Detailed Description of the Invention:

[32] The present invention will now be described in detail using the figures set forth herein. The components constituting the invention are identified by numbers in the respective figures.

[33] FIGURE 1 presents the block diagram identifying the hardware (1) (2) (5) (6) (7) and software (3) (4) components of the present invention.

Note that all hardware components used are standard equipment, that is, unmodified or manufactured for the purpose of being specifically used in the present invention.

[34] The system object of the invention is characterized in that it contains one or more color or black / white camcorders (1), which are connected to a video digitization unit (2) coupled to a computer (5). ). The acquired images are supplied to the motion detection and recognition module (3) which analyzes with each new image the movement carried out by the actors, generating a displacement vector, containing the amplitude and direction of this displacement. This vector is transmitted to the multimedia module (4) acting on computer generated virtual objects. Multimedia content is displayed to the actors via video projection equipment (6) and sound equipment (7) connected to the computer (5).
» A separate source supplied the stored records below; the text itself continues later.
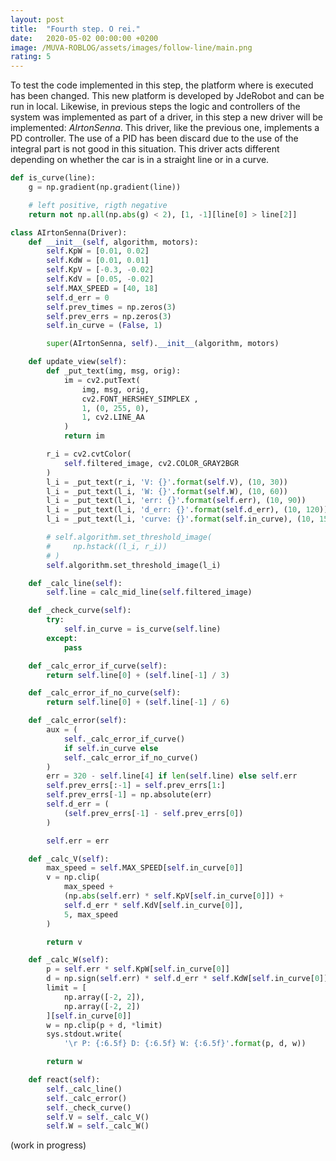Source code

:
 ```yaml
---
layout: post
title:  "Fourth step. O rei."
date:   2020-05-02 00:00:00 +0200
image: /MUVA-ROBLOG/assets/images/follow-line/main.png
rating: 5
---
```


To test the code implemented in this step, the platform where is executed has been changed. This new platform is developed by JdeRobot and can be run in local. 
Likewise, in previous steps the logic and controllers of the system was implemented as part of a driver, in this step a new driver will be implemented: *AIrtonSenna*. This driver, like the previous one, implements a PD controller. The use of a PID has been discard due to the use of the integral part is not good in this situation. This driver acts different depending on whether the car is in a straight line or in a curve.

```python
def is_curve(line):
    g = np.gradient(np.gradient(line))

    # left positive, rigth negative
    return not np.all(np.abs(g) < 2), [1, -1][line[0] > line[2]]

class AIrtonSenna(Driver):
    def __init__(self, algorithm, motors):
        self.KpW = [0.01, 0.02]
        self.KdW = [0.01, 0.01]
        self.KpV = [-0.3, -0.02]
        self.KdV = [0.05, -0.02]
        self.MAX_SPEED = [40, 18]
        self.d_err = 0
        self.prev_times = np.zeros(3)
        self.prev_errs = np.zeros(3)
        self.in_curve = (False, 1)

        super(AIrtonSenna, self).__init__(algorithm, motors)

    def update_view(self):
        def _put_text(img, msg, orig):
            im = cv2.putText(
                img, msg, orig,
                cv2.FONT_HERSHEY_SIMPLEX ,
                1, (0, 255, 0),
                1, cv2.LINE_AA
			)
            return im

        r_i = cv2.cvtColor(
            self.filtered_image, cv2.COLOR_GRAY2BGR
        )
        l_i = _put_text(r_i, 'V: {}'.format(self.V), (10, 30))
        l_i = _put_text(l_i, 'W: {}'.format(self.W), (10, 60))
        l_i = _put_text(l_i, 'err: {}'.format(self.err), (10, 90))
        l_i = _put_text(l_i, 'd_err: {}'.format(self.d_err), (10, 120))
        l_i = _put_text(l_i, 'curve: {}'.format(self.in_curve), (10, 150))

        # self.algorithm.set_threshold_image(
        #     np.hstack((l_i, r_i))
        # )
        self.algorithm.set_threshold_image(l_i)

    def _calc_line(self):
        self.line = calc_mid_line(self.filtered_image)

    def _check_curve(self):
        try:
            self.in_curve = is_curve(self.line)
        except:
            pass

    def _calc_error_if_curve(self):
        return self.line[0] + (self.line[-1] / 3)

    def _calc_error_if_no_curve(self):
        return self.line[0] + (self.line[-1] / 6)

    def _calc_error(self):
        aux = (
            self._calc_error_if_curve()
            if self.in_curve else
            self._calc_error_if_no_curve()
        )
        err = 320 - self.line[4] if len(self.line) else self.err
        self.prev_errs[:-1] = self.prev_errs[1:]
        self.prev_errs[-1] = np.absolute(err)
        self.d_err = (
            (self.prev_errs[-1] - self.prev_errs[0])
        )

        self.err = err

    def _calc_V(self):
        max_speed = self.MAX_SPEED[self.in_curve[0]]
        v = np.clip(
            max_speed +
            (np.abs(self.err) * self.KpV[self.in_curve[0]]) +
            self.d_err * self.KdV[self.in_curve[0]],
            5, max_speed
        )

        return v

    def _calc_W(self):
        p = self.err * self.KpW[self.in_curve[0]]
        d = np.sign(self.err) * self.d_err * self.KdW[self.in_curve[0]]
        limit = [
            np.array([-2, 2]),
            np.array([-2, 2])
        ][self.in_curve[0]]
        w = np.clip(p + d, *limit)
        sys.stdout.write(
            '\r P: {:6.5f} D: {:6.5f} W: {:6.5f}'.format(p, d, w))

        return w

    def react(self):
        self._calc_line()
        self._calc_error()
        self._check_curve()
        self.V = self._calc_V()
        self.W = self._calc_W()
```

(work in progress)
[35] As an example of a possible hardware configuration, an analog camcorder (1) can be connected to one of the inputs of a video acquisition card (2) via an RG-59 cable with BNC connectors on both. the ends. The video acquisition card, which converts analog video to digital (scan) format, is attached via a PCI connector to a motherboard equipped with RAM, a processor, and a hard drive where the system resides. as well as the two software modules (3) (4) proposed in this invention. The computer (5) further comprises a graphics processing unit, included on the motherboard itself or implemented on a graphics card, that has at least one of the following video outputs: VGA, HDMI, DVI or S-VIDEO. The graphics card is associated with the motherboard via a PCI-E or AGP connector. Video display equipment may consist of a projector (6) connected to the computer (5) via a VGA extension cable. The projector (6) should be oriented to project images onto a light-toned wall with a smooth and even surface. The camcorder (1) should be positioned close to the projection surface, facing away from the projection, ie towards the wall to the video projector, so that the set of people can be viewed from the front. that are displaying the projected images. The sound equipment (7) may consist of speakers, which are connected to the computer (5) through an audio cable with stereo TRS connector.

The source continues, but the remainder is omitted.